The Fayette Citizen-News Page
Wednesday, November 24, 1999
Fayetteville sets sights on 2000

By DAVE HAMRICK
Staff Writer

Fayetteville leaders set their sights on priorities for the year 2000 during their annual retreat recently.

“Our goals have been refined a bit over the years, so they stayed consistent this year,” said Mayor Mike Wheat, who presided over the annual brainstorming session as one of his last official acts as he prepares to step down from the mayor's chair in January.

“It was fairly low-key with lots of information gathered,” Wheat said.

The city's five goals remain:

1. Achieve all goals while striving for the lowest total cost for public services.

2. Maintain a managed growth policy that requires quality development in concert with our economic development strategy.

3. Provide for the public safety and welfare by committing appropriate resources to police, fire, streets, recreation, water and sewer.

4. Continue cooperative efforts with other governments.

5. Preserve our historic and cultural heritage and encourage revitalization of downtown through support of Main Street initiatives.

Under each goal, the council outlined action items that it wants the city to work on in 2000.

Under growth management, for instance, council members want a written policy governing the city's attitude toward future annexations.

“There will be some annexations, for instance down around the hospital,” said Wheat. “There are some projects that fit into our new zoning classification for medical office projects, and that's probably a place where annexation is appropriate,” he said.

But the city is taking an increasingly more conservative approach to annexation in general, he said, and council feels the need to have a written policy to help guide future decisions.

Council members also want a “philosophy statement regarding redevelopment and `infill' development,” he added.

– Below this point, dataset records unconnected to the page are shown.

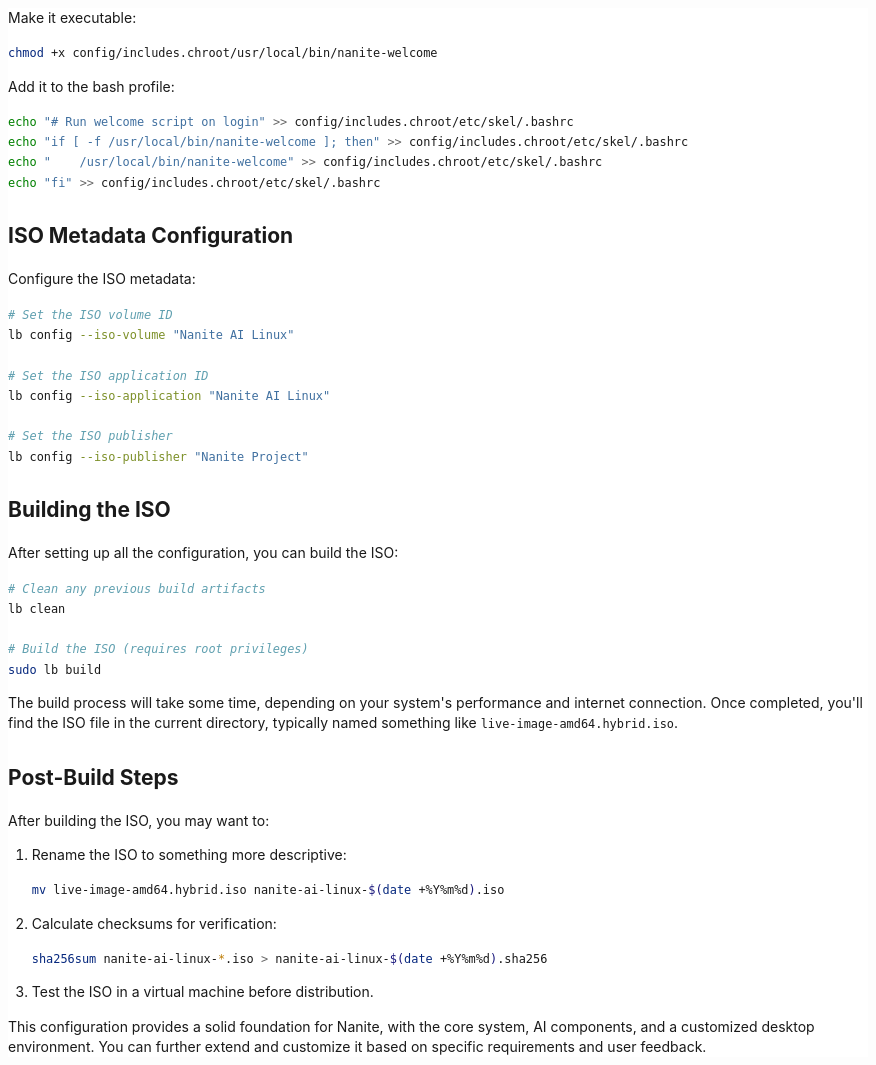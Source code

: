 Make it executable:

```bash
chmod +x config/includes.chroot/usr/local/bin/nanite-welcome
```

Add it to the bash profile:

```bash
echo "# Run welcome script on login" >> config/includes.chroot/etc/skel/.bashrc
echo "if [ -f /usr/local/bin/nanite-welcome ]; then" >> config/includes.chroot/etc/skel/.bashrc
echo "    /usr/local/bin/nanite-welcome" >> config/includes.chroot/etc/skel/.bashrc
echo "fi" >> config/includes.chroot/etc/skel/.bashrc
```

## ISO Metadata Configuration

Configure the ISO metadata:

```bash
# Set the ISO volume ID
lb config --iso-volume "Nanite AI Linux"

# Set the ISO application ID
lb config --iso-application "Nanite AI Linux"

# Set the ISO publisher
lb config --iso-publisher "Nanite Project"
```

## Building the ISO

After setting up all the configuration, you can build the ISO:

```bash
# Clean any previous build artifacts
lb clean

# Build the ISO (requires root privileges)
sudo lb build
```

The build process will take some time, depending on your system's performance and internet connection. Once completed, you'll find the ISO file in the current directory, typically named something like `live-image-amd64.hybrid.iso`.

## Post-Build Steps

After building the ISO, you may want to:

1. Rename the ISO to something more descriptive:
   ```bash
   mv live-image-amd64.hybrid.iso nanite-ai-linux-$(date +%Y%m%d).iso
   ```

2. Calculate checksums for verification:
   ```bash
   sha256sum nanite-ai-linux-*.iso > nanite-ai-linux-$(date +%Y%m%d).sha256
   ```

3. Test the ISO in a virtual machine before distribution.

This configuration provides a solid foundation for Nanite, with the core system, AI components, and a customized desktop environment. You can further extend and customize it based on specific requirements and user feedback.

City leaders in recent months have pushed for plans to fill in downtown areas with residential and pedestrian-friendly commercial development designed to insure a community atmosphere well into the next century.

In dealing with future federal regulations on storm water management, the city is considering development of a storm water utility, Wheat said. The utility would provide a vehicle for collection of payments earmarked for the storm water problem.

Local government leaders are anticipating new federal rules that require more active efforts to prevent pollution of streams and lakes as storm water washes agricultural chemicals and other pollutants into the surface water supply.

But the extent of those new regulations is not yet known. The federal Environmental Protection Agency could require relatively minor cleanup efforts, or expensive projects like collecting storm water and running it through complete sewage treatment before releasing it.

“We need a funding structure for addressing whatever they decide the regulations are going to be,” said Wheat.

Council also is shooting for a decision by February on what to do with solid waste left over from its sewage treatment plant. The city currently buries sludge in a landfill and is looking for a better, less expensive solution, Wheat said.